- SOURCE RECORDS -

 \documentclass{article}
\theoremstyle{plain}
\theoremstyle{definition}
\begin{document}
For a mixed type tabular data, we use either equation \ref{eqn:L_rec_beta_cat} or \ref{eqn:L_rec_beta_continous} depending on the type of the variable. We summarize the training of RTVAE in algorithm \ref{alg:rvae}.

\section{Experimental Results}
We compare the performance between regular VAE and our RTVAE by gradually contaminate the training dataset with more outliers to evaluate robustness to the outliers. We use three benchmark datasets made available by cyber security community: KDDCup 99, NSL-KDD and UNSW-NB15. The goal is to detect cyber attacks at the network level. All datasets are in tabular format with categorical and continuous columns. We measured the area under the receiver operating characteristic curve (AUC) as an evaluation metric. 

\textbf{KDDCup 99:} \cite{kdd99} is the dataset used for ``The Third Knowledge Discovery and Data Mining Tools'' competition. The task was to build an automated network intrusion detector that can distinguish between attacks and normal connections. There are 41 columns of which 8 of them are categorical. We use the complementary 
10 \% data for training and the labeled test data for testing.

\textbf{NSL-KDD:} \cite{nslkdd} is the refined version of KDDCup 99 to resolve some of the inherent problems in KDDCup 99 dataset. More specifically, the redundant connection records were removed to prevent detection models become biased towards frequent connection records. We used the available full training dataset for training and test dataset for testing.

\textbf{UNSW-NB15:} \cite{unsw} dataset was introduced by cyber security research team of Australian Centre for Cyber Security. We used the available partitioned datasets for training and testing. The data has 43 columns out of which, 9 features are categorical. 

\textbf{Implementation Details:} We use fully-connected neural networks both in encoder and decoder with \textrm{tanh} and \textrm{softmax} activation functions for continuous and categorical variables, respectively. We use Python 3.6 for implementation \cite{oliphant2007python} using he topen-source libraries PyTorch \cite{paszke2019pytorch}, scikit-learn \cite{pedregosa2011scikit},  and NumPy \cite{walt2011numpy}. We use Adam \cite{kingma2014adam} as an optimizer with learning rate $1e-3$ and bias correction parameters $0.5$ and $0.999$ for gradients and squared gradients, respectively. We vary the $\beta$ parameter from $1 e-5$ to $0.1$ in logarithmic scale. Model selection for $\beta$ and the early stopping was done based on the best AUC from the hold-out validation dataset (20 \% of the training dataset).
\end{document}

- ASSIGNMENT -
Would you output, from the records above, exactly the run of lines that starts at the line containing "We compare the" and ends at the line containing "dataset for testing.", and only that run?

- ANSWER SPACE -
We compare the performance between regular VAE and our RTVAE by gradually contaminate the training dataset with more outliers to evaluate robustness to the outliers. We use three benchmark datasets made available by cyber security community: KDDCup 99, NSL-KDD and UNSW-NB15. The goal is to detect cyber attacks at the network level. All datasets are in tabular format with categorical and continuous columns. We measured the area under the receiver operating characteristic curve (AUC) as an evaluation metric. 

\textbf{KDDCup 99:} \cite{kdd99} is the dataset used for ``The Third Knowledge Discovery and Data Mining Tools'' competition. The task was to build an automated network intrusion detector that can distinguish between attacks and normal connections. There are 41 columns of which 8 of them are categorical. We use the complementary 
10 \% data for training and the labeled test data for testing.

\textbf{NSL-KDD:} \cite{nslkdd} is the refined version of KDDCup 99 to resolve some of the inherent problems in KDDCup 99 dataset. More specifically, the redundant connection records were removed to prevent detection models become biased towards frequent connection records. We used the available full training dataset for training and test dataset for testing.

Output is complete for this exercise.